In general, England and Wales have been able to take positive action toward rebalancing justice with no task force, no declarations and no framework decisions. By the time the Declaration for victims of crime was adopted in 1985, the government of England and Wales had already developed a network of victim assistant agencies (referred to as “victim support schemes”) as well as relatively generous criminal injuries program. The National association of Victim Support Schemes was set up by the British government to establish victims’ service standards across England and Wales in 1979. The British government also modified the restitution law so that restitution was to be paid before fines. In 1996 and 2004 this charter went to two further iterations. The British government didn’t stop there. In 2006, it adopted the code of practice for victims of crime will benefit from which services and the service providers. The minister of justice for England and Wales appointed a victim champion to advocate for victim’s issues and advise top levels of government on victim concerns. In 2008, Sara Payne was appointed the same who called for more integration between victims and criminal justice systems. In 2010, two new initiatives were rolled out to better serve victims of crime. One was to launch a National Victim service to build on a national network of victim assistance agencies and court based services. The second was to replace the rotating victim champion with a permanent victim commissioner to oversee the National Victim service. [4]

USA

The victims’ movement in the United States involved the confluence of five independent activities: (i) The development of a field called victimology, (ii) The introduction of state victim compensation programs, (iii) The rise of the women’s movement, (iv) The rise of crime that was accompanied by a parallel dissatisfaction with the criminal justice system, (v) The growth of victim activism.

The importation of victimology to the United States was due largely to the work of the scholar Stephen Schafer, whose book The Victim and His Criminal: A Study in Functional Responsibility became mandatory reading for anyone interested in the study of crime victims and their behaviors. The idea that the state should provide financial reimbursement to victims of crime for their losses was initially propounded by English penal reformer Margery fry in the 1950s. It was first implemented in New Zealand in 1963 and Great Britain passed a similar law shortly thereafter. Early compensation programs were welfare programs providing help to victims in need. This was reflected in Justice A.J. Goldberg’s comment, “In a fundamental sense, then, one who suffers the impact of criminal violence is also the victim of society’s long inattention to poverty and social injustice…” [5] California initiate the first state victim compensation program in 1964, soon followed by New York. By 1979, there were 28 state compensation programs. By then, most had rejected the welfare precept in favor of a justice orientation in which victims were seen as deserving of compensation whether or not they were in need. Compensation programs also promoted involvement by victims in the criminal justice system since they required victims to report crimes to the police and to cooperate with the prosecution.
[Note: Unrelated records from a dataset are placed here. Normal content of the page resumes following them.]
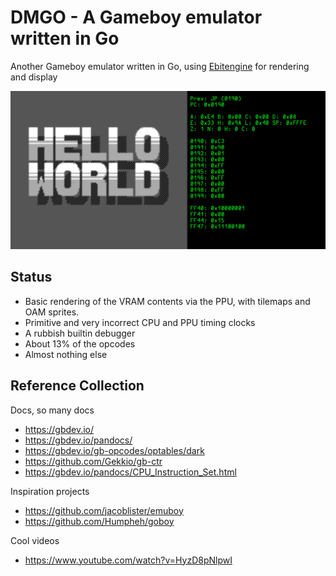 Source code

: # DMGO - A Gameboy emulator written in Go

Another Gameboy emulator written in Go, using [Ebitengine](https://ebitengine.org/) for rendering and display

![screen](./etc/screens/hello.png)

## Status

- Basic rendering of the VRAM contents via the PPU, with tilemaps and OAM sprites.
- Primitive and very incorrect CPU and PPU timing clocks
- A rubbish builtin debugger
- About 13% of the opcodes
- Almost nothing else

## Reference Collection

Docs, so many docs

- https://gbdev.io/
- https://gbdev.io/pandocs/
- https://gbdev.io/gb-opcodes/optables/dark
- https://github.com/Gekkio/gb-ctr
- https://gbdev.io/pandocs/CPU_Instruction_Set.html

Inspiration projects

- https://github.com/jacoblister/emuboy
- https://github.com/Humpheh/goboy

Cool videos

- https://www.youtube.com/watch?v=HyzD8pNlpwI
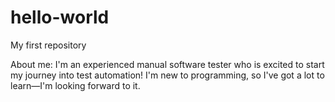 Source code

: # hello-world
My first repository

About me: I'm an experienced manual software tester who is excited to start my journey into test automation! I'm new to programming, so I've got a lot to learn—I'm looking forward to it.
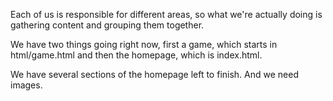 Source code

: Each of us is responsible for different areas, so what we're actually doing is gathering content and grouping them together. 

We have two things going right now, first a game, which starts in html/game.html and then the homepage, which is index.html.

We have several sections of the homepage left to finish. And we need images.
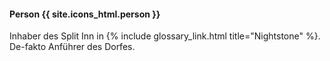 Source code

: ---
---

#### Person {{ site.icons_html.person }}

Inhaber des Split Inn in {% include
glossary_link.html title="Nightstone" %}. De-fakto Anführer des Dorfes.
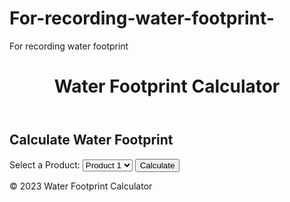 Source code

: # For-recording-water-footprint-
For recording water footprint 
<!DOCTYPE html>
<html lang="en">
<head>
    <meta charset="UTF-8">
    <meta name="viewport" content="width=device-width, initial-scale=1.0">
    <title>Water Footprint Website</title>
    <link rel="stylesheet" href="styles.css">
</head>
<body>
    <header>
        <h1>Water Footprint Calculator</h1>
    </header>
    <main>
        <section>
            <h2>Calculate Water Footprint</h2>
            <form>
                <label for="product">Select a Product:</label>
                <select id="product">
                    <option value="product1">Product 1</option>
                    <option value="product2">Product 2</option>
                    <!-- Add more product options here -->
                </select>
                <button type="submit">Calculate</button>
            </form>
            <div id="result">
                <!-- Display water footprint calculation results here -->
            </div>
        </section>
    </main>
    <footer>
        <p>&copy; 2023 Water Footprint Calculator</p>
    </footer>
</body>
</html>

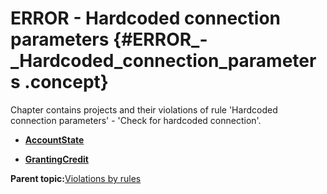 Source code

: # ERROR - Hardcoded connection parameters {#ERROR_-_Hardcoded_connection_parameters .concept}

Chapter contains projects and their violations of rule 'Hardcoded connection parameters' - 'Check for hardcoded connection'.

-   **[AccountState](../../../../../modules/demo_Enterprise/dita/qa/rules/Hardcoded_connection_parameters/violation1.md)**  

-   **[GrantingCredit](../../../../../modules/demo_Enterprise/dita/qa/rules/Hardcoded_connection_parameters/violation2.md)**  


**Parent topic:**[Violations by rules](../../../../../modules/demo_Enterprise/dita/qa/common/violationsByRules.md)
In America, there was a serious imbalance between the rights of offenders and crime victims. Despite the reliance on victims, the American Jurisprudence has emphasized its interest in favor of offenders. As a consequence the needs of the victims had become subordinate to the offenders. During the years 1960s and 1970s a movement for the victims’ rights started in view of extraordinary rise in the crime. The movement began as a coalition of various organizations seeking to redress the criminal justice system’s inadequate treatment of victims. Early in 1980 President Ronal Regan appointed a Task Force to investigate the crime trends and ascertain the position of victims in criminal proceedings. The Task Force in its report called for assistance for victims and recommended a Constitutional Amendment recognizing the victims’ right to be presented and heard at all the critical states of criminal proceeding and restitution in all the cases where victim suffered financial loss.

Prior to this Task Force Report, the notable legislation concerning victims was The Victim Witness Protection Act, 1982. This Act anticipated the recommendations of the Task Force Report and incorporated important provisions concerning victims’ rights which included restitution by the victim impact statements at sentencing of offenders. The Act also required the Attorney General to lay down the policies for the protection of victims and witnesses. Overall the Act assured a fair treatment for victims in Federal Criminal Justice System, by assuring his participation and protection from victimization along with restitution on priority basis.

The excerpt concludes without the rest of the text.